So what I mean is that we (including myself) do a bit to much pixel peeping, optimising capture and sharpening for microcontrast but much ignoring lower frequencies which are more significant for perception of sharpness in print.
Just to say, I guess that Jeff Schewe's presets are quite optimal for the A7rII, I would think. Ideal sharpening would, in my humble opinion, aim to:
- Keep MTF for low frequencies as close as possible to 100%, but not exceeding 100%.
- Not really push pixel level sharpness, as this will also push artificial detail and it will not be visible in print.
The last sample shows a decent level of sharpening, LR6 with no sharpening and sharpening in FocusMagic at radius 2 and 75% intensity. MTF gets a bit above 100% at 0.3 cycles/pixel.
My concern is pretty much optimising images for large prints, say larger than 30"x40". The crops I print for testing are corresponding to around 40x60".
Here is a comparison of four raw converters:
http://forum.luminous-landscape.com/index.php?topic=94812.0For some reason the enclosed image download instead of opening, it seems.
Best regards
Erik
Why not post some samples - would be interesting to see.

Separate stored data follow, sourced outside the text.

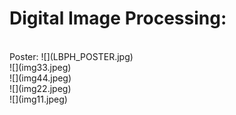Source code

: # Digital Image Processing:
 <br />
 Poster:
![](LBPH_POSTER.jpg)<br />
![](img33.jpeg)<br />
![](img44.jpeg)<br />
![](img22.jpeg)<br />
![](img11.jpeg)<br />
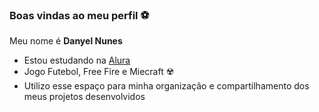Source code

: ### Boas vindas ao meu perfil ⚽

Meu nome é **Danyel Nunes**

- Estou estudando na [Alura](https://www.alura.com.br)
- Jogo Futebol, Free Fire e Miecraft ☢️
- Utilizo esse espaço para minha organização e compartilhamento dos meus projetos desenvolvidos
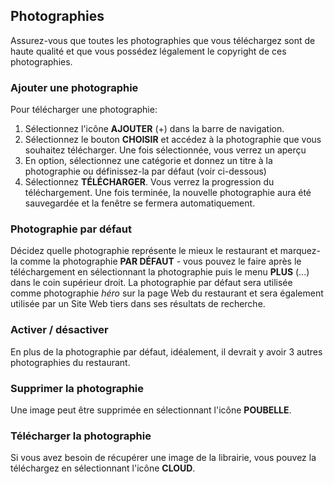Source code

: 
## Photographies

Assurez-vous que toutes les photographies que vous téléchargez sont de haute qualité et que vous possédez légalement le copyright de ces photographies.

### Ajouter une photographie

Pour télécharger une photographie:
1. Sélectionnez l'icône **AJOUTER** (+) dans la barre de navigation.
2. Sélectionnez le bouton **CHOISIR** et accédez à la photographie que vous souhaitez télécharger. Une fois sélectionnée, vous verrez un aperçu
3. En option, sélectionnez une catégorie et donnez un titre à la photographie ou définissez-la par défaut (voir ci-dessous)
4. Sélectionnez **TÉLÉCHARGER**. Vous verrez la progression du téléchargement. Une fois terminée, la nouvelle photographie aura été sauvegardée et
la fenêtre se fermera automatiquement.

### Photographie par défaut

Décidez quelle photographie représente le mieux le restaurant et marquez-la comme la 
photographie **PAR DÉFAUT** - vous pouvez le faire après le téléchargement en 
sélectionnant la photographie puis le menu **PLUS** (...) dans le coin 
supérieur droit. La photographie par défaut sera utilisée comme photographie *héro* sur la page 
Web du restaurant et sera également utilisée par un Site Web tiers dans ses 
résultats de recherche.

### Activer / désactiver

En plus de la photographie par défaut, idéalement, il devrait y avoir 3 autres 
photographies du restaurant.

### Supprimer la photographie

Une image peut être supprimée en sélectionnant l'icône **POUBELLE**.

### Télécharger la photographie

Si vous avez besoin de récupérer une image de la librairie, vous pouvez la
téléchargez en sélectionnant l'icône **CLOUD**.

I'd like to pause a moment though to reflect on two concepts I think you consider may be trade-offs to some extent: "visual acuity" and "correct rendition". I have some idea of what "visual acuity" means and how it occurs (sharp lenses and edge contrast between naighbouring pixels), but I am more at a loss on the definition of "correct rendition", and how these concepts could play against each other. Perhaps you could explain......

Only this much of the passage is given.